FEMA, which oversees the federal disaster response, disputed that politics played a role in denials.
“Any suggestion that disaster decisions are politically motivated does not reflect how this process works or how FEMA carries out its mission,” a spokesperson said in an emailed statement. “FEMA continues to process federal declaration requests and deliver assistance promptly, supporting state and local governments to invest in their own resilience before disaster strikes.”
‘Incredibly concerning’
But Illinois is hardly alone in questioning the process, and the pattern of who gets help and who doesn’t has drawn growing scrutiny nationwide.
Trump denied both of Illinois’ requests on Oct. 22, in the middle of the federal law enforcement incursion known as Operation Midway Blitz and just weeks after Trump said Pritzker and Chicago Mayor Brandon Johnson “should be in jail for failing to protect” ICE officers.
“Illinois is the poster child of this,” said Kenny Stancil, deputy research director at the Revolving Door Project, a left-leaning watchdog group. “Previous administrations didn’t use the disaster declaration process to settle partisan scores or punish perceived enemies for alleged disloyalty.”
An analysis by Politico/E&E News in March found that Trump approved just 23% of disaster funding requests from solidly blue states — defined as having both a Democratic governor and two Democratic U.S. senators.

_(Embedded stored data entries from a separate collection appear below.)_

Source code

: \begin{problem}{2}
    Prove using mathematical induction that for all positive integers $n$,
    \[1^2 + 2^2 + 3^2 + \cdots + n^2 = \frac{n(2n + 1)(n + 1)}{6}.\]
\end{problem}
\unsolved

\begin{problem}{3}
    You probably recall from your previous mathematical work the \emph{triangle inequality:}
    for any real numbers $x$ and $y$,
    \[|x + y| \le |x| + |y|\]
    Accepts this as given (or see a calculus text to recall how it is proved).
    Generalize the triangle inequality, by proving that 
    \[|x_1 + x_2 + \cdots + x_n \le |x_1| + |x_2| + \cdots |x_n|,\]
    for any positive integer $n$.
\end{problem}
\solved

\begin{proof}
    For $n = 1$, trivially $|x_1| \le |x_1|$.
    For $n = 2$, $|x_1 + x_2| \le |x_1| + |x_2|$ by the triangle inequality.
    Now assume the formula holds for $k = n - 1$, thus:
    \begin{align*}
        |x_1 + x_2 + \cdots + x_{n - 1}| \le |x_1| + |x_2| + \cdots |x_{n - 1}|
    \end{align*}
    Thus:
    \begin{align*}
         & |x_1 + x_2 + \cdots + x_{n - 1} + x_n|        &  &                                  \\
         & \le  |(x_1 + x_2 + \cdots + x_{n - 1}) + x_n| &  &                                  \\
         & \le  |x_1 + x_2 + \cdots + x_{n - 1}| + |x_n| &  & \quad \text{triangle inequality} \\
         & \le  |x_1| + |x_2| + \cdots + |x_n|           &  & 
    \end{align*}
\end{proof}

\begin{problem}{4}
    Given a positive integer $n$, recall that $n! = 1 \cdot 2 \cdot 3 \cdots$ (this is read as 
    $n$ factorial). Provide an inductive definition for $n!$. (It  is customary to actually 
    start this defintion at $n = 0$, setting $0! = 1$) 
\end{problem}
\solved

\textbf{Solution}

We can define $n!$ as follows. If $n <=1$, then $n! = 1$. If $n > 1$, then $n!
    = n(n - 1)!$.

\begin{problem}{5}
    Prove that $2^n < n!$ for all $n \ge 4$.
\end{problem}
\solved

By comparison, Trump approved requests from solidly red states 89% of the time.
What’s more, Trump took an average of 80 days to decide on requests from solidly Democratic states, which is more than twice as long as he took for solidly Republican states, according to the analysis.

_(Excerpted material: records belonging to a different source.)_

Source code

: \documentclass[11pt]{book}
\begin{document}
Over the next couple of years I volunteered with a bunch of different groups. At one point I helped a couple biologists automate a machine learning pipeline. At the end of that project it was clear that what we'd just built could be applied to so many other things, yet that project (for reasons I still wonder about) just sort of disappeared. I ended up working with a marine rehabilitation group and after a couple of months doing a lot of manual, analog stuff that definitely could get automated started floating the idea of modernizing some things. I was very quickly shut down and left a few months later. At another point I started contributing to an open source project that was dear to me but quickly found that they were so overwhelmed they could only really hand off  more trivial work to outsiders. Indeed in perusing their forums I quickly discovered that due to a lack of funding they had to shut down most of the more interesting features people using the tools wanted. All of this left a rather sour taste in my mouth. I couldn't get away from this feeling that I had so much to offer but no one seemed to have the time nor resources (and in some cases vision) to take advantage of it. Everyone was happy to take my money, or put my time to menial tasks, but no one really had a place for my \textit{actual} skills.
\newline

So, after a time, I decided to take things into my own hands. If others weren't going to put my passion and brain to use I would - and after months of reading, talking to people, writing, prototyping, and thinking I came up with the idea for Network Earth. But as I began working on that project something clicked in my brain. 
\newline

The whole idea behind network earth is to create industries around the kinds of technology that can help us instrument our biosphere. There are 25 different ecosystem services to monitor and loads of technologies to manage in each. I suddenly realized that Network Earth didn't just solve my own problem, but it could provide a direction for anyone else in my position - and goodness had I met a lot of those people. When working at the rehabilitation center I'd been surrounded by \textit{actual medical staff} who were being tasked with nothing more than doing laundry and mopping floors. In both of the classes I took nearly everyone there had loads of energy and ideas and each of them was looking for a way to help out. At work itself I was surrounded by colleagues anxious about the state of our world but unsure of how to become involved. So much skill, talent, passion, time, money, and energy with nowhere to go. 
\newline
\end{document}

Trump has rejected declarations from Colorado and Maryland, both states with Democratic governors who supported Harris. He also rejected requests from Arizona and Michigan, which backed him in 2024 but have Democratic governors. And Trump denied an aid request from New Hampshire, a Harris state with a Republican governor.
Republican-led states have not been completely immune.
Trump initially denied relief to Arkansas after tornadoes in March 2025, then reversed course following a phone call with Republican Gov. Sarah Huckabee Sanders, his former White House press secretary. Trump turned down Republican Gov. Brian Kemp of Georgia’s request to extend Hurricane Helene aid to local governments — a decision that came after Trump and Kemp clashed over the president’s efforts to overturn the 2020 election. And Alaska Gov. Mike Dunleavy, a Republican, said Trump had promised the federal government would cover 100% of recovery costs from October storms, only for the administration to later offer 75%; Dunleavy is now appealing for a 90-10 split.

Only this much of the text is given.